§ **ABOUT THIS EXERCISE**: In the data that follows, every line containing the word "运行你的单元格" should be returned.

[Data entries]
━━━━━━
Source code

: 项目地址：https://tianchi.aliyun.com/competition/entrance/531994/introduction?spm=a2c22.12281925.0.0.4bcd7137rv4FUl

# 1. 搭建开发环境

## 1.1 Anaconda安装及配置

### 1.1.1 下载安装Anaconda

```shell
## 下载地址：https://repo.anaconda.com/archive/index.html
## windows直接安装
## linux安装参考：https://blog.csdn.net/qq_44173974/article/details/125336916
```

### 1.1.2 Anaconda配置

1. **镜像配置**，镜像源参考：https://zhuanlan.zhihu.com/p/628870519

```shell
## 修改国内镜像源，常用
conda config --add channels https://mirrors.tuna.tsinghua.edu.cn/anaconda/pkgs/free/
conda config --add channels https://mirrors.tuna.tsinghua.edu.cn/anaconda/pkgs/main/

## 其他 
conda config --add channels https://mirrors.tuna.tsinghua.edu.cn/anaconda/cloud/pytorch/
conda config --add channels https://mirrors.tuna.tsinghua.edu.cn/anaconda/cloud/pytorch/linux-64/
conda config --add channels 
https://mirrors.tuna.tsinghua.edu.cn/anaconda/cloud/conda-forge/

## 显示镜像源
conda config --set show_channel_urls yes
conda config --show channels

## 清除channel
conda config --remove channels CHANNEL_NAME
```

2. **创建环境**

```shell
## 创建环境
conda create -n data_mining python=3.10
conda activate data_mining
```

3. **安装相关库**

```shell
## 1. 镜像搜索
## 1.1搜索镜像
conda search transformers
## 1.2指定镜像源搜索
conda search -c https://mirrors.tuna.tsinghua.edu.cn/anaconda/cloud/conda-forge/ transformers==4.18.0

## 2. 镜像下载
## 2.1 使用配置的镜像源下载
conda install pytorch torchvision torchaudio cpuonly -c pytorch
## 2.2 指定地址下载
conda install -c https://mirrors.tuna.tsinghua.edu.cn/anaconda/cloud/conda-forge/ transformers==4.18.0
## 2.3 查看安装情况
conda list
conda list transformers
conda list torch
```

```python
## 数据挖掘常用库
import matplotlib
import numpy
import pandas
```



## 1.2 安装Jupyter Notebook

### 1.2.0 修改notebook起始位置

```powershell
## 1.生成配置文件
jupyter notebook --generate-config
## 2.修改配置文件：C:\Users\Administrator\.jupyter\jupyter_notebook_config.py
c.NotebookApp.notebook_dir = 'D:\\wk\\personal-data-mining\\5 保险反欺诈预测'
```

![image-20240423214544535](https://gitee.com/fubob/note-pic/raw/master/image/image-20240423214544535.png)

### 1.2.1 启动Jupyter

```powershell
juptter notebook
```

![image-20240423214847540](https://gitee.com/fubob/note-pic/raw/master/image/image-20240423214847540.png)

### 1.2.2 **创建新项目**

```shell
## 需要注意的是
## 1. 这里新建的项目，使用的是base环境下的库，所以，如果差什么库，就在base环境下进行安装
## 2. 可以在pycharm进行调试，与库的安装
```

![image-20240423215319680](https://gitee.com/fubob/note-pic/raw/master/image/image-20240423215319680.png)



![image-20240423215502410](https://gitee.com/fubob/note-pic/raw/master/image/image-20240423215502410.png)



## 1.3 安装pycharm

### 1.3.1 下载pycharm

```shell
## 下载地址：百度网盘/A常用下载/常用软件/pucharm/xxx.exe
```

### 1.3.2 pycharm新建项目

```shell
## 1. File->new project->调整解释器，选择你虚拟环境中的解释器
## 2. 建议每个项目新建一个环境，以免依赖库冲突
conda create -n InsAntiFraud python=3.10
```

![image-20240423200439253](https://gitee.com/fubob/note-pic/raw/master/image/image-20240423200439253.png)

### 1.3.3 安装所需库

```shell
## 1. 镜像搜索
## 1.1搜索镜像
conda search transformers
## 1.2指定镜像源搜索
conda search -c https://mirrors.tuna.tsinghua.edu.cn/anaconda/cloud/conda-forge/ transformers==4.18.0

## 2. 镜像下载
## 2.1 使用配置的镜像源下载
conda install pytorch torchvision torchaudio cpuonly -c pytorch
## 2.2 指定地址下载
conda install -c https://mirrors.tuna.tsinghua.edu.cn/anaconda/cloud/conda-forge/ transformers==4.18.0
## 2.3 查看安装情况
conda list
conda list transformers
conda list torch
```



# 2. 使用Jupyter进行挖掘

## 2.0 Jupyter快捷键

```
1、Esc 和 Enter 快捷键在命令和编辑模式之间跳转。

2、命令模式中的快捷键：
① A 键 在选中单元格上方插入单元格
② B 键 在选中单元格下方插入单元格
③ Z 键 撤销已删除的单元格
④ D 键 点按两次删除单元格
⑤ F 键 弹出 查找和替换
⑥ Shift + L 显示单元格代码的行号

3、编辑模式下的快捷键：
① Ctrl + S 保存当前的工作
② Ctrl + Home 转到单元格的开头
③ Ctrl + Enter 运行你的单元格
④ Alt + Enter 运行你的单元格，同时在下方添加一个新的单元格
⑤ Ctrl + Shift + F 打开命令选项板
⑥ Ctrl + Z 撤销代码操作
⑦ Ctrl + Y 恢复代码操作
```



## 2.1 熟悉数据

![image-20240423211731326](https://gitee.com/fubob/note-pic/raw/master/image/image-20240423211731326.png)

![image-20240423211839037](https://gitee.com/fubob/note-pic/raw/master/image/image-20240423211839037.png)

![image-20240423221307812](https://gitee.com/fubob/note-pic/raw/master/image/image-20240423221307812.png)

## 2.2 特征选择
━━━━━━
§ **EXERCISE RESULT**:
③ Ctrl + Enter 运行你的单元格
④ Alt + Enter 运行你的单元格，同时在下方添加一个新的单元格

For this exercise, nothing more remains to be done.